La cremazione è ormai pratica funebre maggioritaria e la scelta normale in ampie zone d’Italia, ma, e qui sta la novità, cresce sempre più nel Centro e nel Sud a causa di carenze di posti feretro e per economicità del costo complessivo di un funerale.
Sta emergendo poi un fenomeno nuovo per l’Italia e cioè l’attivazione di services per trasporto feretri, ovvero operatori specializzati nel trasferimento principalmente, se non esclusivamente, di feretri e/o contenitori di resti mortali da certi territori in altri dove si possono ottenere tempi di effettuazione del servizio più contenuti e talvolta sconti tariffari o variazione di qualità del servizio. Si tratta di una tendenza che purtroppo incide sulle statistiche rilevate, poiché il rilevamento statistico è basato sui luoghi di effettuazione della cremazione e non sui luoghi di provenienza dei defunti.
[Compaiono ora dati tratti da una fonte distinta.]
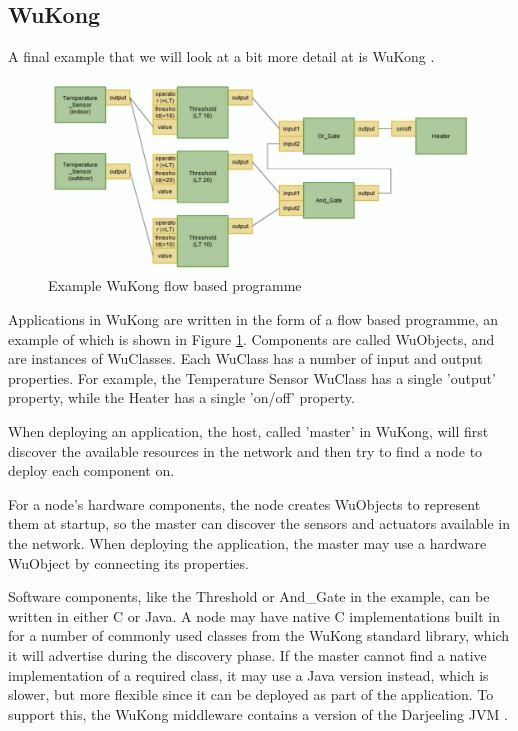 
\subsection{WuKong}
\label{sec-state-of-the-art-wukong}
A final example that we will look at a bit more detail at is WuKong \cite{Reijers:2013ut, Lin:2013dc}.


\begin{figure}[]
  \centering
  \includegraphics[width=0.8\linewidth]{wukong-fbp.png}
  \caption{Example WuKong flow based programme}
  \label{fig-wukong-fbp}
\end{figure}


Applications in WuKong are written in the form of a flow based programme, an example of which is shown in Figure \ref{fig-wukong-fbp}. Components are called WuObjects, and are instances of WuClasses. Each WuClass has a number of input and output properties. For example, the Temperature Sensor WuClass has a single 'output' property, while the Heater has a single 'on/off' property.

When deploying an application, the host, called 'master' in WuKong, will first discover the available resources in the network and then try to find a node to deploy each component on.

For a node's hardware components, the node creates WuObjects to represent them at startup, so the master can discover the sensors and actuators available in the network. When deploying the application, the master may use a hardware WuObject by connecting its properties.

Software components, like the Threshold or And\_Gate in the example, can be written in either C or Java. A node may have native C implementations built in for a number of commonly used classes from the WuKong standard library, which it will advertise during the discovery phase. If the master cannot find a native implementation of a required class, it may use a Java version instead, which is slower, but more flexible since it can be deployed as part of the application. To support this, the WuKong middleware contains a version of the Darjeeling JVM \cite{Brouwers:2009cj}.

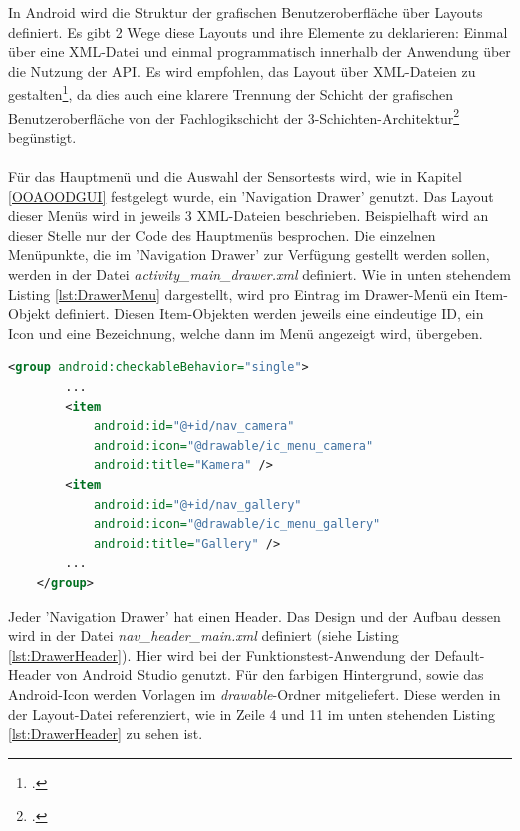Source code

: In Android wird die Struktur der grafischen Benutzeroberfläche über Layouts definiert. Es gibt 2 Wege diese Layouts und ihre Elemente zu deklarieren: Einmal über eine XML-Datei und einmal programmatisch innerhalb der Anwendung über die Nutzung der API. Es wird empfohlen, das Layout über XML-Dateien zu gestalten\footcite{AndroidAPI}, da dies auch eine klarere Trennung der Schicht der grafischen Benutzeroberfläche von der Fachlogikschicht der 3-Schichten-Architektur\footcite{SWTBalzert} begünstigt. 
\\
\\
Für das Hauptmenü und die Auswahl der Sensortests wird, wie in Kapitel \ref{OOAOODGUI} festgelegt wurde, ein 'Navigation Drawer' genutzt. Das Layout dieser Menüs wird in jeweils 3 XML-Dateien beschrieben. Beispielhaft wird an dieser Stelle nur der Code des Hauptmenüs besprochen. Die einzelnen Menüpunkte, die im 'Navigation Drawer' zur Verfügung gestellt werden sollen, werden in der Datei \textit{activity\_main\_drawer.xml} definiert. Wie in unten stehendem Listing \ref{lst:DrawerMenu} dargestellt, wird pro Eintrag im Drawer-Menü ein Item-Objekt definiert. Diesen Item-Objekten werden jeweils eine eindeutige ID, ein Icon und eine Bezeichnung, welche dann im Menü angezeigt wird, übergeben. 

\begin{lstlisting}[caption=Definition der Menüpunkte im 'Navigation Drawer' der Hauptseite in der Datei \textit{activity\_main\_drawer.xml}, label=lst:DrawerMenu, language=XML]
<group android:checkableBehavior="single">      
		...              
        <item
            android:id="@+id/nav_camera"
            android:icon="@drawable/ic_menu_camera"
            android:title="Kamera" />
        <item
            android:id="@+id/nav_gallery"
            android:icon="@drawable/ic_menu_gallery"
            android:title="Gallery" />       
		...               
    </group>
\end{lstlisting} 

Jeder 'Navigation Drawer' hat einen Header. Das Design und der Aufbau dessen wird in der Datei \textit{nav\_header\_main.xml} definiert (siehe Listing \ref{lst:DrawerHeader}). Hier wird bei der Funktionstest-Anwendung der Default-Header von Android Studio genutzt. Für den farbigen Hintergrund, sowie das Android-Icon werden Vorlagen im \textit{drawable}-Ordner mitgeliefert. Diese werden in der Layout-Datei referenziert, wie in Zeile 4 und 11 im unten stehenden Listing \ref{lst:DrawerHeader} zu sehen ist.
\clearpage

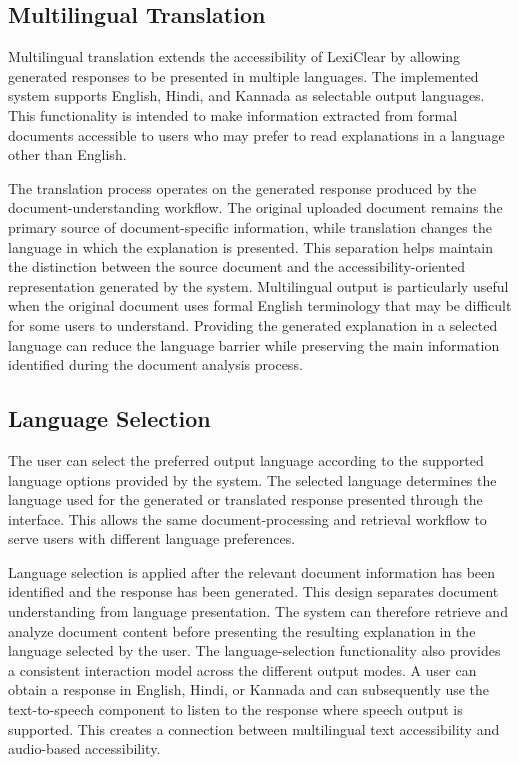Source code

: \documentclass[12pt,a4paper,oneside]{report}
\begin{document}
\subsection{Multilingual Translation}

Multilingual translation extends the accessibility of LexiClear by allowing generated responses to be presented in multiple languages. The implemented system supports English, Hindi, and Kannada as selectable output languages. This functionality is intended to make information extracted from formal documents accessible to users who may prefer to read explanations in a language other than English.

The translation process operates on the generated response produced by the document-understanding workflow. The original uploaded document remains the primary source of document-specific information, while translation changes the language in which the explanation is presented. This separation helps maintain the distinction between the source document and the accessibility-oriented representation generated by the system. Multilingual output is particularly useful when the original document uses formal English terminology that may be difficult for some users to understand. Providing the generated explanation in a selected language can reduce the language barrier while preserving the main information identified during the document analysis process.

\subsection{Language Selection}

The user can select the preferred output language according to the supported language options provided by the system. The selected language determines the language used for the generated or translated response presented through the interface. This allows the same document-processing and retrieval workflow to serve users with different language preferences.

Language selection is applied after the relevant document information has been identified and the response has been generated. This design separates document understanding from language presentation. The system can therefore retrieve and analyze document content before presenting the resulting explanation in the language selected by the user. The language-selection functionality also provides a consistent interaction model across the different output modes. A user can obtain a response in English, Hindi, or Kannada and can subsequently use the text-to-speech component to listen to the response where speech output is supported. This creates a connection between multilingual text accessibility and audio-based accessibility.
\end{document}

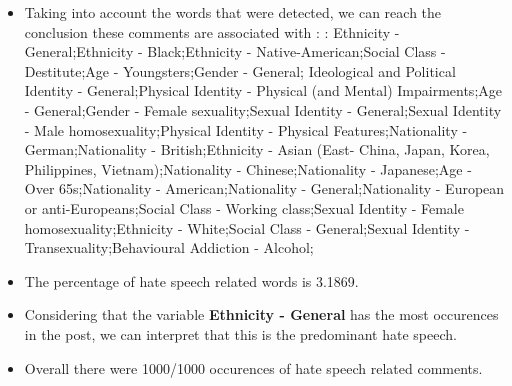 \documentclass[11pt]{article}
\begin{document}
\begin{itemize}\item Taking into account the words that were detected, we can reach the conclusion these comments are associated with : : Ethnicity - General;Ethnicity - Black;Ethnicity - Native-American;Social Class - Destitute;Age - Youngsters;Gender - General; Ideological and Political Identity - General;Physical Identity - Physical (and Mental) Impairments;Age - General;Gender - Female sexuality;Sexual Identity - General;Sexual Identity - Male homosexuality;Physical Identity - Physical Features;Nationality - German;Nationality - British;Ethnicity - Asian (East- China, Japan, Korea, Philippines, Vietnam);Nationality - Chinese;Nationality - Japanese;Age - Over 65s;Nationality - American;Nationality - General;Nationality - European or anti-Europeans;Social Class - Working class;Sexual Identity - Female homosexuality;Ethnicity - White;Social Class - General;Sexual Identity - Transexuality;Behavioural Addiction - Alcohol;%

\item The percentage of hate speech related words is 3.1869.

\item Considering that the variable \textbf{Ethnicity - General} has the most occurences in the post, we can interpret that this is the predominant hate speech.

\item Overall there were 1000/1000 occurences of hate speech related comments.\end{itemize}
\end{document}
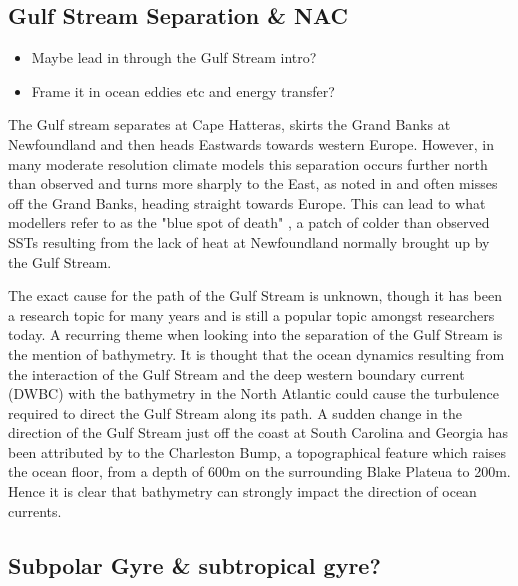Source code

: \documentclass[..\EOYR.tex]{subfiles}
\begin{document}

\subsection{Gulf Stream Separation \& NAC}
\begin{itemize}
    \item Maybe lead in through the Gulf Stream intro?
    \item Frame it in ocean eddies etc and energy transfer?
\end{itemize}

The Gulf stream separates at Cape Hatteras, skirts the Grand Banks at Newfoundland and then heads Eastwards towards western Europe. However, in many moderate resolution climate models this separation occurs further north than observed and turns more sharply to the East, as noted in \citep{Hurlburt2008} and often misses off the Grand Banks, heading straight towards Europe. This can lead to what modellers refer to as the "blue spot of death" \citep{Gnanadesikan2007}, a patch of colder than observed SSTs resulting from the lack of heat at Newfoundland normally brought up by the Gulf Stream.

The exact cause for the path of the Gulf Stream is unknown, though it has been a research topic for many years and is still a popular topic amongst researchers today. A recurring theme when looking into the separation of the Gulf Stream is the mention of bathymetry. It is thought \citep{Gula2014}\citep{NaveiraGarabato2013}\citep{Nikurashin2012a} that the ocean dynamics resulting from the interaction of the Gulf Stream and the deep western boundary current (DWBC) with the bathymetry in the North Atlantic could cause the turbulence required to direct the Gulf Stream along its path. A sudden change in the direction of the Gulf Stream just off the coast at South Carolina and Georgia has been attributed by \citep{Gula2014} to the Charleston Bump, a topographical feature which raises the ocean floor, from a depth of 600m on the surrounding Blake Plateua to 200m. Hence it is clear that bathymetry can strongly impact the direction of ocean currents.


\subsection{Subpolar Gyre \& subtropical gyre?}
\end{document}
In conclusione, nel 2021 si sono registrate o stimate nel nostro Paese 290.145 cremazioni (tra cadaveri e resti mortali), svolte in 89 impianti, che hanno portato il nostro Paese al quarto posto per numero di cremazioni eseguite in Europa, dopo Gran Bretagna, Germania e Francia.
La media di cremazioni per impianto (autorizzato) nel 2021 è la seguente:
  • Cremazione di cadaveri = 2.744 (2.849 nel 2020);
  • Cremazione di resti mortali = 516 (336 nel 2020);
  • Cremazioni totali = 3.260 (3.185 nel 2020).